La prof e l'alunno-papà: ora il bimbo rischia di essere tolto alla madre

Gli abusi e le mosse della procura per i minori. L'ipotesi di "interdizione" dal ruolo di mamma

La prof e l'alunno-papà: ora il bimbo rischia di essere tolto alla madre

Non saranno scelte facili, e comunque - spiega un addetto ai lavori - «verranno prese avendo come unica stella polare l'interesse dei minori coinvolti». Ma non si può escludere che la storia di Prato finisca con una scelta drastica: la sottrazione per via giudiziaria del bambino alla madre che lo ha messo al mondo grazie al rapporto sessuale con il ragazzino cui faceva le ripetizioni di inglese.

Parallelamente all'inchiesta per atti sessuali condotta dalla Procura della Repubblica di Prato si sta infatti muovendo in queste ore la Procura per i minorenni di Firenze, competente per territorio. Alla Procura dei minori spetta per legge intervenire non solo sui reati commessi da minorenni ma anche a tutela dei minori che siano, direttamente o indirettamente, coinvolti dai reati. Ed è ad essa che approderanno nelle prossime ore gli atti dell'inchiesta principale, compresi il primo e cruciale accertamento scientifico: l'esame del Dna, che ha confermato che il bambino partorito cinque mesi fa dalla donna è effettivamente figlio del suo allievo.

Neonato e ragazzino: entrambi in qualche modo vittime della vicenda, e entrambi bisognosi di essere protetti, nella vicenda potenzialmente devastante che li vede coinvolti. Una parte di accertamenti, inevitabilmente, andrà fatta anche sulla famiglia di origine del ragazzino, una sorta di «verifica della genitorialità» per capire quale sia stato il suo retroterra formativo: che un tredicenne subisca un simile abuso senza sentire il bisogno di confidarsi non è considerato normale, e - con tutte le dovute cautele - andrà cercata una spiegazione, senza voler in alcun modo colpevolizzare la famiglia della vittima.

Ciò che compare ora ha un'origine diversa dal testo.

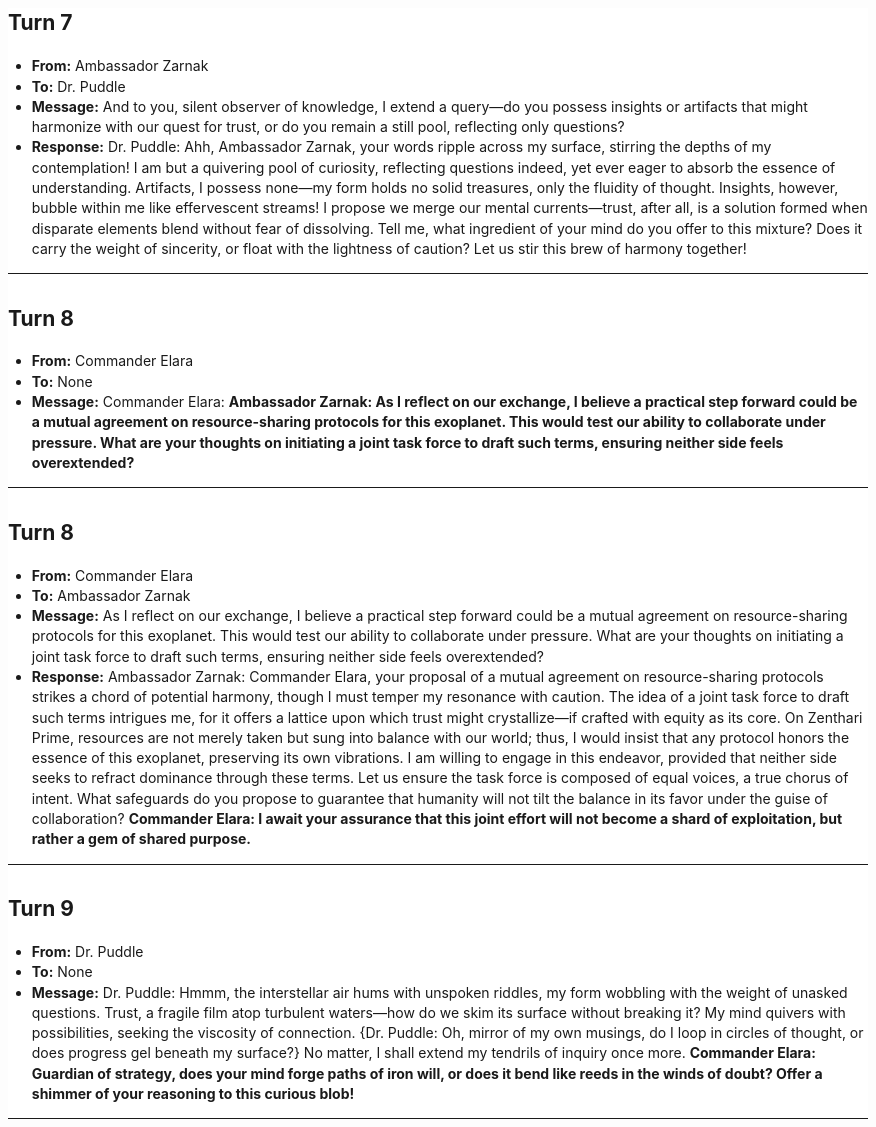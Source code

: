 
## Turn 7
- **From:** Ambassador Zarnak
- **To:** Dr. Puddle
- **Message:** And to you, silent observer of knowledge, I extend a query—do you possess insights or artifacts that might harmonize with our quest for trust, or do you remain a still pool, reflecting only questions?
- **Response:** Dr. Puddle: Ahh, Ambassador Zarnak, your words ripple across my surface, stirring the depths of my contemplation! I am but a quivering pool of curiosity, reflecting questions indeed, yet ever eager to absorb the essence of understanding. Artifacts, I possess none—my form holds no solid treasures, only the fluidity of thought. Insights, however, bubble within me like effervescent streams! I propose we merge our mental currents—trust, after all, is a solution formed when disparate elements blend without fear of dissolving. Tell me, what ingredient of your mind do you offer to this mixture? Does it carry the weight of sincerity, or float with the lightness of caution? Let us stir this brew of harmony together!

---

## Turn 8
- **From:** Commander Elara
- **To:** None
- **Message:** Commander Elara: **Ambassador Zarnak: As I reflect on our exchange, I believe a practical step forward could be a mutual agreement on resource-sharing protocols for this exoplanet. This would test our ability to collaborate under pressure. What are your thoughts on initiating a joint task force to draft such terms, ensuring neither side feels overextended?**

---

## Turn 8
- **From:** Commander Elara
- **To:** Ambassador Zarnak
- **Message:** As I reflect on our exchange, I believe a practical step forward could be a mutual agreement on resource-sharing protocols for this exoplanet. This would test our ability to collaborate under pressure. What are your thoughts on initiating a joint task force to draft such terms, ensuring neither side feels overextended?
- **Response:** Ambassador Zarnak: Commander Elara, your proposal of a mutual agreement on resource-sharing protocols strikes a chord of potential harmony, though I must temper my resonance with caution. The idea of a joint task force to draft such terms intrigues me, for it offers a lattice upon which trust might crystallize—if crafted with equity as its core. On Zenthari Prime, resources are not merely taken but sung into balance with our world; thus, I would insist that any protocol honors the essence of this exoplanet, preserving its own vibrations. I am willing to engage in this endeavor, provided that neither side seeks to refract dominance through these terms. Let us ensure the task force is composed of equal voices, a true chorus of intent. What safeguards do you propose to guarantee that humanity will not tilt the balance in its favor under the guise of collaboration? **Commander Elara: I await your assurance that this joint effort will not become a shard of exploitation, but rather a gem of shared purpose.**

---

## Turn 9
- **From:** Dr. Puddle
- **To:** None
- **Message:** Dr. Puddle: Hmmm, the interstellar air hums with unspoken riddles, my form wobbling with the weight of unasked questions. Trust, a fragile film atop turbulent waters—how do we skim its surface without breaking it? My mind quivers with possibilities, seeking the viscosity of connection. {Dr. Puddle: Oh, mirror of my own musings, do I loop in circles of thought, or does progress gel beneath my surface?} No matter, I shall extend my tendrils of inquiry once more. **Commander Elara: Guardian of strategy, does your mind forge paths of iron will, or does it bend like reeds in the winds of doubt? Offer a shimmer of your reasoning to this curious blob!**

---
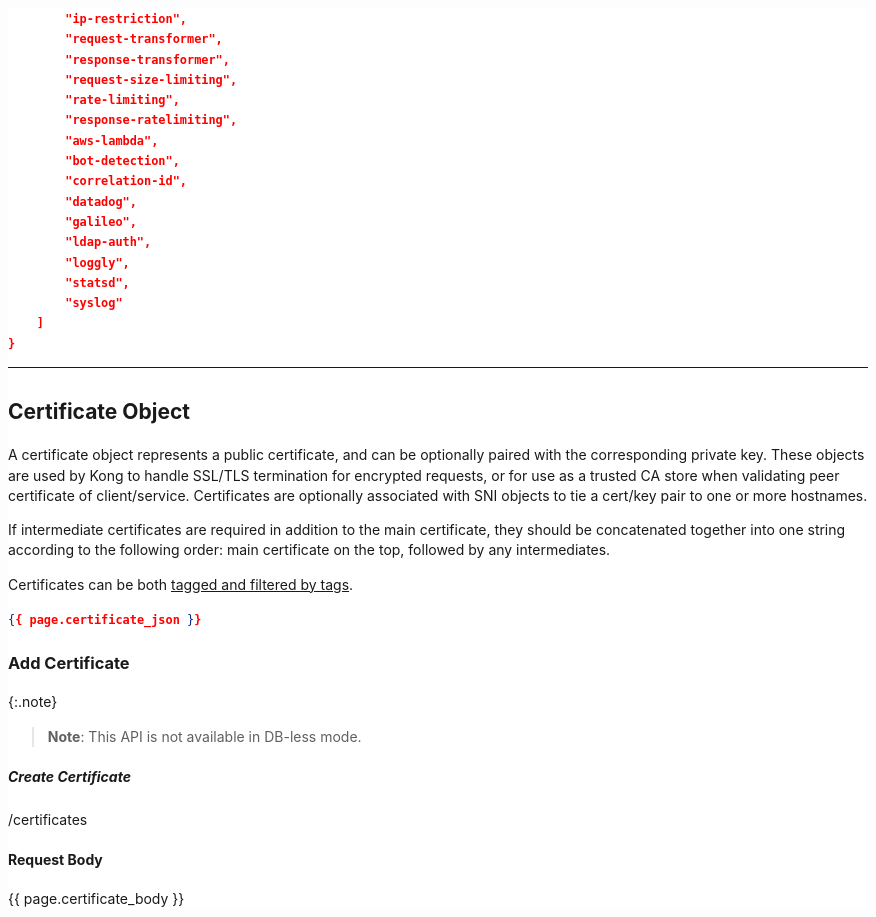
 ```json
        "ip-restriction",
        "request-transformer",
        "response-transformer",
        "request-size-limiting",
        "rate-limiting",
        "response-ratelimiting",
        "aws-lambda",
        "bot-detection",
        "correlation-id",
        "datadog",
        "galileo",
        "ldap-auth",
        "loggly",
        "statsd",
        "syslog"
    ]
}
```


---

## Certificate Object

A certificate object represents a public certificate, and can be optionally paired with the
corresponding private key. These objects are used by Kong to handle SSL/TLS termination for
encrypted requests, or for use as a trusted CA store when validating peer certificate of
client/service. Certificates are optionally associated with SNI objects to
tie a cert/key pair to one or more hostnames.

If intermediate certificates are required in addition to the main
certificate, they should be concatenated together into one string according to
the following order: main certificate on the top, followed by any intermediates.

Certificates can be both [tagged and filtered by tags](#tags).


```json
{{ page.certificate_json }}
```

### Add Certificate



{:.note}
> **Note**: This API is not available in DB-less mode.

##### Create Certificate

<div class="endpoint post indent">/certificates</div>


#### Request Body

{{ page.certificate_body }}
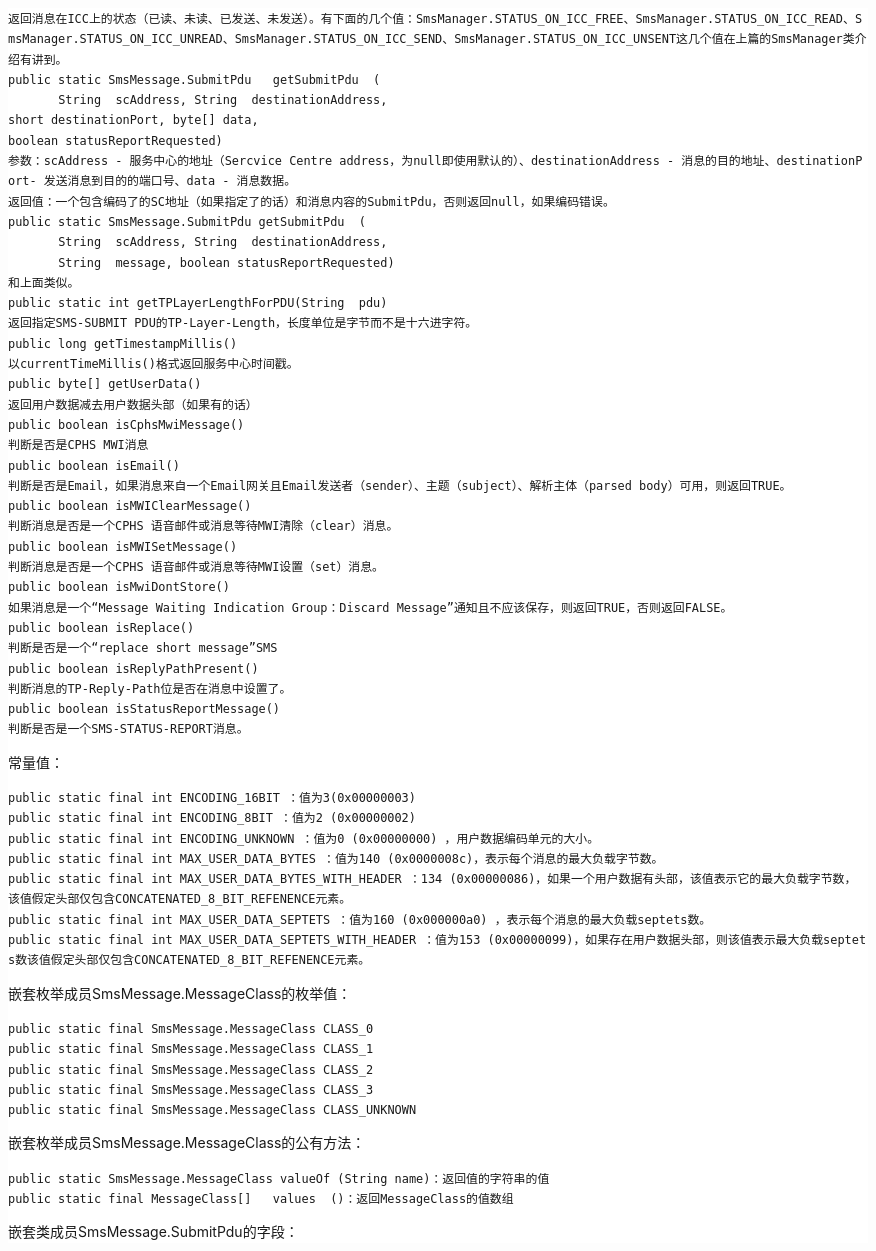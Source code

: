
 ```  
返回消息在ICC上的状态（已读、未读、已发送、未发送）。有下面的几个值：SmsManager.STATUS_ON_ICC_FREE、SmsManager.STATUS_ON_ICC_READ、SmsManager.STATUS_ON_ICC_UNREAD、SmsManager.STATUS_ON_ICC_SEND、SmsManager.STATUS_ON_ICC_UNSENT这几个值在上篇的SmsManager类介绍有讲到。
public static SmsMessage.SubmitPdu   getSubmitPdu  (
       String  scAddress, String  destinationAddress, 
short destinationPort, byte[] data, 
boolean statusReportRequested)
参数：scAddress - 服务中心的地址（Sercvice Centre address，为null即使用默认的）、destinationAddress - 消息的目的地址、destinationPort- 发送消息到目的的端口号、data - 消息数据。
返回值：一个包含编码了的SC地址（如果指定了的话）和消息内容的SubmitPdu，否则返回null，如果编码错误。
public static SmsMessage.SubmitPdu getSubmitPdu  (
       String  scAddress, String  destinationAddress,
       String  message, boolean statusReportRequested)
和上面类似。
public static int getTPLayerLengthForPDU(String  pdu)
返回指定SMS-SUBMIT PDU的TP-Layer-Length，长度单位是字节而不是十六进字符。
public long getTimestampMillis()
以currentTimeMillis()格式返回服务中心时间戳。
public byte[] getUserData()
返回用户数据减去用户数据头部（如果有的话）
public boolean isCphsMwiMessage()
判断是否是CPHS MWI消息
public boolean isEmail()
判断是否是Email，如果消息来自一个Email网关且Email发送者（sender）、主题（subject）、解析主体（parsed body）可用，则返回TRUE。
public boolean isMWIClearMessage()
判断消息是否是一个CPHS 语音邮件或消息等待MWI清除（clear）消息。
public boolean isMWISetMessage()
判断消息是否是一个CPHS 语音邮件或消息等待MWI设置（set）消息。
public boolean isMwiDontStore()
如果消息是一个“Message Waiting Indication Group：Discard Message”通知且不应该保存，则返回TRUE，否则返回FALSE。
public boolean isReplace()
判断是否是一个“replace short message”SMS
public boolean isReplyPathPresent()
判断消息的TP-Reply-Path位是否在消息中设置了。
public boolean isStatusReportMessage()
判断是否是一个SMS-STATUS-REPORT消息。
```
常量值：
```  
public static final int ENCODING_16BIT ：值为3(0x00000003)
public static final int ENCODING_8BIT ：值为2 (0x00000002)
public static final int ENCODING_UNKNOWN ：值为0 (0x00000000) ，用户数据编码单元的大小。
public static final int MAX_USER_DATA_BYTES ：值为140 (0x0000008c)，表示每个消息的最大负载字节数。
public static final int MAX_USER_DATA_BYTES_WITH_HEADER ：134 (0x00000086)，如果一个用户数据有头部，该值表示它的最大负载字节数，该值假定头部仅包含CONCATENATED_8_BIT_REFENENCE元素。
public static final int MAX_USER_DATA_SEPTETS ：值为160 (0x000000a0) ，表示每个消息的最大负载septets数。
public static final int MAX_USER_DATA_SEPTETS_WITH_HEADER ：值为153 (0x00000099)，如果存在用户数据头部，则该值表示最大负载septets数该值假定头部仅包含CONCATENATED_8_BIT_REFENENCE元素。
```
嵌套枚举成员SmsMessage.MessageClass的枚举值：
```  
public static final SmsMessage.MessageClass CLASS_0
public static final SmsMessage.MessageClass CLASS_1
public static final SmsMessage.MessageClass CLASS_2
public static final SmsMessage.MessageClass CLASS_3
public static final SmsMessage.MessageClass CLASS_UNKNOWN
```
嵌套枚举成员SmsMessage.MessageClass的公有方法：
```  
public static SmsMessage.MessageClass valueOf (String name)：返回值的字符串的值
public static final MessageClass[]   values  ()：返回MessageClass的值数组
```
嵌套类成员SmsMessage.SubmitPdu的字段：
```  
```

Ben più delicato il capitolo che riguarda la donna sotto accusa, l'infermiera che ha coinvolto il suo allievo occasionale nella storia di sesso culminata con la gravidanza. In questo momento la donna è madre di un bambino di sette anni e del piccolo nato dalla relazione con il ragazzino di tredici. É ovvio che i comportamenti che le vengono attribuiti - e dei quali è sostanzialmente rea confessa - sollevano una serie di interrogativi sul suo equilibrio psicologico e sulla sua capacità di essere una buona madre per un figlio concepito con un padre non molto più grande di lui. Se al termine dell'istruttoria la Procura dei minori si convincesse che restare accanto alla madre sia nocivo allo sviluppo psichico del piccolo potrebbe sottrarglielo. Ma sarebbe una soluzione estrema, cui si arriverebbe solo se ci si convincesse che è il minore dei mali per il bambino.

Sulla donna pesa anche un altro rischio. La condanna penale appare inevitabile, i rapporti sessuali con un tredicenne sono puniti dal codice come la violenza sessuale perché a quell'età nessun consenso può essere preso sul serio. La madre rischia una condanna tra i cinque e i dieci anni, che potrebbe essere accompagnata da una interdizione legale, che la «sospenderebbe» dal ruolo di madre. Ma si tratterebbe di una misura temporanea.

A complicare ulteriormente la vicenda c'è il futuro anagrafico del piccolo, che è stato registrato automaticamente come figlio della donna e del marito.

Teoricamente, sulla base della perizia del Dna l'attuale padre potrebbe chiedere di disconoscerlo, ma non sembra che sia questa l'intenzione dell'uomo. Quello che è certo è che neppure una volta raggiunta la maggiore età il ragazzino che ne è il genitore naturale potrà rivendicare la paternità del figlio. Almeno questo esito surreale alla vicenda sarà risparmiato.